Richard Ellis is one of America's leading marine conservationists, and is generally recognized as the foremost painter of marine natural history subjects in the world. His paintings have appeared in exhibitions and in publications including Audubon, Australian Geographic, the Encyclopedia Britannica, National Geographic, and National Wildlife, among others. One hundred six of his paintings were selected by the Smithsonian Institution to form a traveling exhibit of the marine mammals of the world, which are now in the permanent collection of Whaleworld, a museum in Albany, Western Australia.

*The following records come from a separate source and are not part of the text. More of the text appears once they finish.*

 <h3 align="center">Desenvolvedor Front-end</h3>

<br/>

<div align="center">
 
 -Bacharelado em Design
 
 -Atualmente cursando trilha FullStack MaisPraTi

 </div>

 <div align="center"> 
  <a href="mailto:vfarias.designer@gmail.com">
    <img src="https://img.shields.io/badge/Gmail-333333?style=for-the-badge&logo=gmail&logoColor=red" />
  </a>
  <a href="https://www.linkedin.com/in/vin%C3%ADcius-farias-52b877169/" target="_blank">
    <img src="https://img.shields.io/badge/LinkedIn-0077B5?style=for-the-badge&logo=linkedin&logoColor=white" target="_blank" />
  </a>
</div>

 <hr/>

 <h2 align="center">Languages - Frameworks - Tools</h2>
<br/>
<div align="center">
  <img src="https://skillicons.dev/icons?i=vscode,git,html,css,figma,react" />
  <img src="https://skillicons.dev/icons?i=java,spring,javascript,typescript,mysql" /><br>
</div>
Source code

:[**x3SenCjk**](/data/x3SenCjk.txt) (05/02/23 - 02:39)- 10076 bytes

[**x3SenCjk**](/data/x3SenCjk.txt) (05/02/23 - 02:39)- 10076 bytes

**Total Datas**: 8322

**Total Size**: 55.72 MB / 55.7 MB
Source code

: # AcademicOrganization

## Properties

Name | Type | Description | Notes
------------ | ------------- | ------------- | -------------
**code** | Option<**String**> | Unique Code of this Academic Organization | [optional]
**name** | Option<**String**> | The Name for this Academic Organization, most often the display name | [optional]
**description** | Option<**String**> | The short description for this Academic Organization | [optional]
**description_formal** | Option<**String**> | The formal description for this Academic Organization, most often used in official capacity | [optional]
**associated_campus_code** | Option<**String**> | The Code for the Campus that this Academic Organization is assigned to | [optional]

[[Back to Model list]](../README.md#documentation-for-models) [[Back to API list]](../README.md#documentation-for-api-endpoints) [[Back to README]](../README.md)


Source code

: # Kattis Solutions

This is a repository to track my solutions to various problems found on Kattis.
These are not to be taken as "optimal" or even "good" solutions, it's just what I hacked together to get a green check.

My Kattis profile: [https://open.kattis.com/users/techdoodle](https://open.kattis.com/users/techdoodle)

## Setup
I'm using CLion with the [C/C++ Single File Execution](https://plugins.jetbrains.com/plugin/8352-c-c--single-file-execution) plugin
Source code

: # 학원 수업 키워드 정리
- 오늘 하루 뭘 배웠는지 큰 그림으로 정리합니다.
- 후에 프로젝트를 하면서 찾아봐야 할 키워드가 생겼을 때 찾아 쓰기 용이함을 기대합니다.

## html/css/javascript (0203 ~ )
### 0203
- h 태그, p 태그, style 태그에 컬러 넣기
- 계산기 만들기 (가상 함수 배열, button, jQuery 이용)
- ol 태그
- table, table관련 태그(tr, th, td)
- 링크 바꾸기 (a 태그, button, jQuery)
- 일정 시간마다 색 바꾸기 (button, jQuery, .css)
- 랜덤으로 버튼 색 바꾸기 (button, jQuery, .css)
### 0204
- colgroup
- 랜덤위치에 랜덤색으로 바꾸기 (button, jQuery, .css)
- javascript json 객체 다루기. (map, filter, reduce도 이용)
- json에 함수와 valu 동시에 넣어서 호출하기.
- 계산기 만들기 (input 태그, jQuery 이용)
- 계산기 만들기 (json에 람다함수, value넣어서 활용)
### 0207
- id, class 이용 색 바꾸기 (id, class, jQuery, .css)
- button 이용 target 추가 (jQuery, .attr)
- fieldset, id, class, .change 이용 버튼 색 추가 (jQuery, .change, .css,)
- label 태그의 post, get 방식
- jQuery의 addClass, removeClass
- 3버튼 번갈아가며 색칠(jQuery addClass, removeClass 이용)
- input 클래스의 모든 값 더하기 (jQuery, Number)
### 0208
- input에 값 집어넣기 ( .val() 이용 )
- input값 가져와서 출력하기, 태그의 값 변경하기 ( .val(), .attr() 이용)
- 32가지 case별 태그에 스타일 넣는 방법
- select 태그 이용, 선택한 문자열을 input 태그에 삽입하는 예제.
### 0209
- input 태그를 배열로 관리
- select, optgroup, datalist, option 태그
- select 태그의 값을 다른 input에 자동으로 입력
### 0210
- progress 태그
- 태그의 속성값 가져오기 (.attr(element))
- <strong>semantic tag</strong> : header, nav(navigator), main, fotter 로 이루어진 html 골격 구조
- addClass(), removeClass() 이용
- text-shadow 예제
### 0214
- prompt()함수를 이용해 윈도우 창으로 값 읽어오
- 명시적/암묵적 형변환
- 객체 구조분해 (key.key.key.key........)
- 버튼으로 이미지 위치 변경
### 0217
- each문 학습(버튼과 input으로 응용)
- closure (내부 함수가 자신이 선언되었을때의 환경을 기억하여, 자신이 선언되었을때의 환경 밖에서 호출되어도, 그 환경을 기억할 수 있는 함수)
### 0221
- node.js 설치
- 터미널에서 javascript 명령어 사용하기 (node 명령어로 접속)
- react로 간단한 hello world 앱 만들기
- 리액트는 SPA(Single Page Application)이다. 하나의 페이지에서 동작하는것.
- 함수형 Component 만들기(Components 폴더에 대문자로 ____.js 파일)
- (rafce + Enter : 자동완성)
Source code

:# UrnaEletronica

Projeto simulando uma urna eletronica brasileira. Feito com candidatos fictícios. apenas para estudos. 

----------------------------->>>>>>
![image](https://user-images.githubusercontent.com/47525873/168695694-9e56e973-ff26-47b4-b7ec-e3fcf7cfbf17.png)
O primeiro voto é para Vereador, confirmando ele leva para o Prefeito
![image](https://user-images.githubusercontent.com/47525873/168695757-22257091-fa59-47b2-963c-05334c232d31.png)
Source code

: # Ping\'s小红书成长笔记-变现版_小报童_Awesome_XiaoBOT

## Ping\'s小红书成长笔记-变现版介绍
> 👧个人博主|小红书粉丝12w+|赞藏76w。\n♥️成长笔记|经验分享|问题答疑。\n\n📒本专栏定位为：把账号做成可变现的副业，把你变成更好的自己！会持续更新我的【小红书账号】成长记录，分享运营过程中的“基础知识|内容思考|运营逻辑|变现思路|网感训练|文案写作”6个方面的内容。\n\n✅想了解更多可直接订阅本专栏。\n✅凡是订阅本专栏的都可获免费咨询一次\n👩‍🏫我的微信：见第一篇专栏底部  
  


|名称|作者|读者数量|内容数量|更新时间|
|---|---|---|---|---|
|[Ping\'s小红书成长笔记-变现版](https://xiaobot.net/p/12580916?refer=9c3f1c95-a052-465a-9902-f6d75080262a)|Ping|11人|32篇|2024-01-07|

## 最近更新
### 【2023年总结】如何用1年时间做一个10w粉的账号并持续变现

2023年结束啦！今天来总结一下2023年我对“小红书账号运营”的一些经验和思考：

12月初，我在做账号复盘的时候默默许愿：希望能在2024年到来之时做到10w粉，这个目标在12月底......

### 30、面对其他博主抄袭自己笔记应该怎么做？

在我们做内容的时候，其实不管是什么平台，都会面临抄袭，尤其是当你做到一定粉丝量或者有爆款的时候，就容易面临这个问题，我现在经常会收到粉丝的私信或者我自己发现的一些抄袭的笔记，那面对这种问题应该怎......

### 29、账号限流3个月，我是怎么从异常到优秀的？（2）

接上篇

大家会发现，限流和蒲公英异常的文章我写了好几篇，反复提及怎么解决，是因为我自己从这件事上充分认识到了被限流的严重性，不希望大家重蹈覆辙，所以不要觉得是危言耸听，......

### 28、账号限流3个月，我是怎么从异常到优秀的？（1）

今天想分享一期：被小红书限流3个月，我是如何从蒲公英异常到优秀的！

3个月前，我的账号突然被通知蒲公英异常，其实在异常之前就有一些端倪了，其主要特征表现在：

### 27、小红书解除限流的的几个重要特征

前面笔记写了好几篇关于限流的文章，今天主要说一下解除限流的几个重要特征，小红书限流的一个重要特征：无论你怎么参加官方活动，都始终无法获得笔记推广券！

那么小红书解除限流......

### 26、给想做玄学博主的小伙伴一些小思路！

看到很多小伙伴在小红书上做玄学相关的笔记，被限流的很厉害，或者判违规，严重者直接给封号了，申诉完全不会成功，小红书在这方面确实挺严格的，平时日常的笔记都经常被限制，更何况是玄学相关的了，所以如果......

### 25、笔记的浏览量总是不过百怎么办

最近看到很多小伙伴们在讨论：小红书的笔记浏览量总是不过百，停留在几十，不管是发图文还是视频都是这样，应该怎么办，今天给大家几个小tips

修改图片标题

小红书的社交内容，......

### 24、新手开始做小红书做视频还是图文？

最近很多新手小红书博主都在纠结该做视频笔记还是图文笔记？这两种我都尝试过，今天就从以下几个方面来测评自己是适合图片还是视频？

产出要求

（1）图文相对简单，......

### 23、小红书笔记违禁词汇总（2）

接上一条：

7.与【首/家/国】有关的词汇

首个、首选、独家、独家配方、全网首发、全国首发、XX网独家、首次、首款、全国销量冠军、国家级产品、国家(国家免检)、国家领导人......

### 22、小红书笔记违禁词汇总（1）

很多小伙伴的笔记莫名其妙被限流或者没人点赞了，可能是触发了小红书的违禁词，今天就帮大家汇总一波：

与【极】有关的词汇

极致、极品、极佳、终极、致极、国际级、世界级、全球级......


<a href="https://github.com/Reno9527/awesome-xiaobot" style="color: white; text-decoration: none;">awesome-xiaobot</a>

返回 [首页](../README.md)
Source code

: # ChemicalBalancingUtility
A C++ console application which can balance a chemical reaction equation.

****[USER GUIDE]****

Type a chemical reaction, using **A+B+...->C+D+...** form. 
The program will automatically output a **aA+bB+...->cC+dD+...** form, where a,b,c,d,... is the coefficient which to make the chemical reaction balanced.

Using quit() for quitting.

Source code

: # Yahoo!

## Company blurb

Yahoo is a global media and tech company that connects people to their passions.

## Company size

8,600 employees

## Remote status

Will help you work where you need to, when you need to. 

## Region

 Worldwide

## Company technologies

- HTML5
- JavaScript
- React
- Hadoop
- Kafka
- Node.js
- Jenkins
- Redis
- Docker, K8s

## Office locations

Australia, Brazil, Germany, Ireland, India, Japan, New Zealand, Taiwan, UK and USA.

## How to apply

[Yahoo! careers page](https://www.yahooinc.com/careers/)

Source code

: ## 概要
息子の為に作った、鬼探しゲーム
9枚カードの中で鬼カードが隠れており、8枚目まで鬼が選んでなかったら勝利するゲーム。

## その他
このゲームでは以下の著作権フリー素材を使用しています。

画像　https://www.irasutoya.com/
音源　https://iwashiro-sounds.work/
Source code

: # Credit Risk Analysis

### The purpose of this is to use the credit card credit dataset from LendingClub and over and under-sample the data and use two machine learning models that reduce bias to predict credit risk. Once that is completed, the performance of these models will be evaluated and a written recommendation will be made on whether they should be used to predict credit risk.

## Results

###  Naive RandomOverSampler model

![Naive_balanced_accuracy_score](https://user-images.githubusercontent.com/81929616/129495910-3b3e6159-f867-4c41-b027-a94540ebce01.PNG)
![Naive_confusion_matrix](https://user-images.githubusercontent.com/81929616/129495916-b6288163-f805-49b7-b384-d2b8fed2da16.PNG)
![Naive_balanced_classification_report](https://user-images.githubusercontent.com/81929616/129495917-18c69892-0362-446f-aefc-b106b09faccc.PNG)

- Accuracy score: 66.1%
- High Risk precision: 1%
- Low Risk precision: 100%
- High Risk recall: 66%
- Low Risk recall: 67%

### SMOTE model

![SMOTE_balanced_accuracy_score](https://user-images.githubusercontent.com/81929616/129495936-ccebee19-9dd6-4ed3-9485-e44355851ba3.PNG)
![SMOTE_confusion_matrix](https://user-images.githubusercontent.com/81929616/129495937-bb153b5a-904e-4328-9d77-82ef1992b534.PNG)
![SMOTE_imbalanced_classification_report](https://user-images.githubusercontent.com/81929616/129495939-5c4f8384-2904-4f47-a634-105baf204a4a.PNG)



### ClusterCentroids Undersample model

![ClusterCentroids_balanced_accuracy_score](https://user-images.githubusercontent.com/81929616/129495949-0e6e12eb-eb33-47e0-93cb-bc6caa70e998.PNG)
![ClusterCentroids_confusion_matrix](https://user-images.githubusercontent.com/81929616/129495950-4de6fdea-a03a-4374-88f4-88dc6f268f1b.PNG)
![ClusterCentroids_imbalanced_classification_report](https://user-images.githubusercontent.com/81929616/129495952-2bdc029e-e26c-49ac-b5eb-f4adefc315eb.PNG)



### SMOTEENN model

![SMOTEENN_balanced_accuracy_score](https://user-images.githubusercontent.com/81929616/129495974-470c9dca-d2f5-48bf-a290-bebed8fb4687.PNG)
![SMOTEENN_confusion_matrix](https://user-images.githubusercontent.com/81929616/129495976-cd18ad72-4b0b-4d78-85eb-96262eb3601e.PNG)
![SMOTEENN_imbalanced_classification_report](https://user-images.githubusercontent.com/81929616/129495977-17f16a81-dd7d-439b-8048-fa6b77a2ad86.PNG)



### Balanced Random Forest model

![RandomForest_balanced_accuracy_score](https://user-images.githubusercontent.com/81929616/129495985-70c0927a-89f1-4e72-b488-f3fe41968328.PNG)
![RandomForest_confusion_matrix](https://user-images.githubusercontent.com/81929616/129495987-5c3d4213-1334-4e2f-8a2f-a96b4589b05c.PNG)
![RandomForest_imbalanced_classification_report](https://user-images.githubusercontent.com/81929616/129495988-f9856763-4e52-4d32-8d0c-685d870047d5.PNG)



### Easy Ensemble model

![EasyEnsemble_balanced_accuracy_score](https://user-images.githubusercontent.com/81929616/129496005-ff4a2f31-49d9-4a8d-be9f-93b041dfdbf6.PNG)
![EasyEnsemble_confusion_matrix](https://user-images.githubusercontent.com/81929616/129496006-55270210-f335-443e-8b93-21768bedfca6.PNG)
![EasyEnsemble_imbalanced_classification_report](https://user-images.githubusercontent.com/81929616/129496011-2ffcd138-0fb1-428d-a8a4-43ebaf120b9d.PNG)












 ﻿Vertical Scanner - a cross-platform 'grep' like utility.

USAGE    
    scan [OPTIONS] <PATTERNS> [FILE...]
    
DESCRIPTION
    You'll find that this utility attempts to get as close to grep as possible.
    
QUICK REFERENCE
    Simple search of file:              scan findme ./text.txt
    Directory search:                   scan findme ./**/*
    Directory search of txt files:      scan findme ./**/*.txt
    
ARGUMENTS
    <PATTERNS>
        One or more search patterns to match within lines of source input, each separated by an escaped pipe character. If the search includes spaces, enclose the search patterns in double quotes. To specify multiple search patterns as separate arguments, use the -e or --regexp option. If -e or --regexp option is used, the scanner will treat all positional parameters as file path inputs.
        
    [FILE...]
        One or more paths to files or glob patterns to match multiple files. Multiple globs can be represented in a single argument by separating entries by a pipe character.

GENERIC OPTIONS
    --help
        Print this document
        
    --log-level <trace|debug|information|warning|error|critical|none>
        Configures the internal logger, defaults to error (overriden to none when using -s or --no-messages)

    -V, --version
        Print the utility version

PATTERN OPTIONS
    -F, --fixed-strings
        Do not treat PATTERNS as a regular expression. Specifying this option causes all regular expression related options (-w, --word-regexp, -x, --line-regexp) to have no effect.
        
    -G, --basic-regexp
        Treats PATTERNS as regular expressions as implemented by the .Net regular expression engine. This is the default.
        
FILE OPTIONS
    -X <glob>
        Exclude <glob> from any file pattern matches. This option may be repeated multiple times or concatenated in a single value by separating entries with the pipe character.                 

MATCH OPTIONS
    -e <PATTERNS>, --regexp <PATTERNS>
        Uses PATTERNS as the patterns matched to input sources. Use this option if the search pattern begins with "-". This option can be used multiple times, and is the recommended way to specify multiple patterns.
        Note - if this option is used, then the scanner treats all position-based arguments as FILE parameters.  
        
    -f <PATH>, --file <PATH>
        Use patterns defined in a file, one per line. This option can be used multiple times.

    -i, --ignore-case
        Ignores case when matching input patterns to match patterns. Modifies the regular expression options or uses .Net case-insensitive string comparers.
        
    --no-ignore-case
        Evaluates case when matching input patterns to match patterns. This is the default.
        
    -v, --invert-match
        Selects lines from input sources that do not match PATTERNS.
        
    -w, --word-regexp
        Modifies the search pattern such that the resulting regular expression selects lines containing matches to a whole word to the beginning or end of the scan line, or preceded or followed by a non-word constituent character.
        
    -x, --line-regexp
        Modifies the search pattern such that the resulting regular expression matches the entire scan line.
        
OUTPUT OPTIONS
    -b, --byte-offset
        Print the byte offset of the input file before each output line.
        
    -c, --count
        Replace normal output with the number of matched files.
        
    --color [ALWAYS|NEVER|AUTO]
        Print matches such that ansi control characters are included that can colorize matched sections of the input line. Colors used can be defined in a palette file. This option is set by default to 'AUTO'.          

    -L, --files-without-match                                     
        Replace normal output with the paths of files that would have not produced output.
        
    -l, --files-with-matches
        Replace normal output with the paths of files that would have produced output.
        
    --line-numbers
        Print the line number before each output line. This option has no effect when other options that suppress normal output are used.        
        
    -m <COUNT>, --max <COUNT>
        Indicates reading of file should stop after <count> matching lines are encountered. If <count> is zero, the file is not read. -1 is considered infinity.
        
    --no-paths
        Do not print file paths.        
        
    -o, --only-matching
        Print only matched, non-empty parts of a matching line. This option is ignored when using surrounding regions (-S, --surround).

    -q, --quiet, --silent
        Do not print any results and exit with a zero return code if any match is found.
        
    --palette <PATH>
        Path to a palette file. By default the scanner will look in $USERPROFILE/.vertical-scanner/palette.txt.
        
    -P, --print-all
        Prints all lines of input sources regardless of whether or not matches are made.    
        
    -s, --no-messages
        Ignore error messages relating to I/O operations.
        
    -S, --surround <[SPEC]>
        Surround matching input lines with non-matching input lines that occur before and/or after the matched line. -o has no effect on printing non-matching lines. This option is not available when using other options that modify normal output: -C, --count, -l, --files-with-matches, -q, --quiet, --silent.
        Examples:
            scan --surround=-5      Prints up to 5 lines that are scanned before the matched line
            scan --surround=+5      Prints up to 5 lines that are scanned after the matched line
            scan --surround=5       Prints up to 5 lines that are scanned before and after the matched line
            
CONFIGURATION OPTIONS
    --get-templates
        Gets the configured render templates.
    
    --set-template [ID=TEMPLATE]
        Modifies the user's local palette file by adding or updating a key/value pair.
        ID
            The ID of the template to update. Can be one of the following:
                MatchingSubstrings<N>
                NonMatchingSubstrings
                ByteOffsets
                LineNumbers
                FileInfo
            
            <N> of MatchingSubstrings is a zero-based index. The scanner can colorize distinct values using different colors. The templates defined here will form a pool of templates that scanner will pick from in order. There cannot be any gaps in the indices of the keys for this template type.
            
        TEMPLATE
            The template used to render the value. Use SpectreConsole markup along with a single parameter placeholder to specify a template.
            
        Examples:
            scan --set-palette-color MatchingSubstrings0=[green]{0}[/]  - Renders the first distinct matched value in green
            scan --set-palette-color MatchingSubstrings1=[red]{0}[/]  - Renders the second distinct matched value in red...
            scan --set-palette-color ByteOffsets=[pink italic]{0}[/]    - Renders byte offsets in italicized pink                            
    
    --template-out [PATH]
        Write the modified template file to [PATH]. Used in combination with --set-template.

Advisor on many museum installations, he completed a 35-foot-long whale mural for the Denver Museum of Natural History and a 100-foot-long mural of Moby Dick for the New Bedford Whaling Museum in Massachusetts. The long list of Ellis' books includes The Book of Sharks; The Book of Whales, Dolphins and Porpoises; Great White Shark; Men and Whales; Physty; Monsters of the Sea; Deep Atlantic; Imagining Atlantis; The Search for the Giant Squid; Encyclopedia of the Aquagenesis: The Origin and Evolution of Life in the Sea; The Empty Ocean; Sea Dragons: Predators of Prehistoric Oceans; Tiger Bone & Rhino Horn: The Destruction of Wildlife for Traditional Chinese Medicine; and Singing Whales and Flying Squid: The Discovery of Marine Life. Ellis has appeared in numerous television specials, and has written on whales for PBS.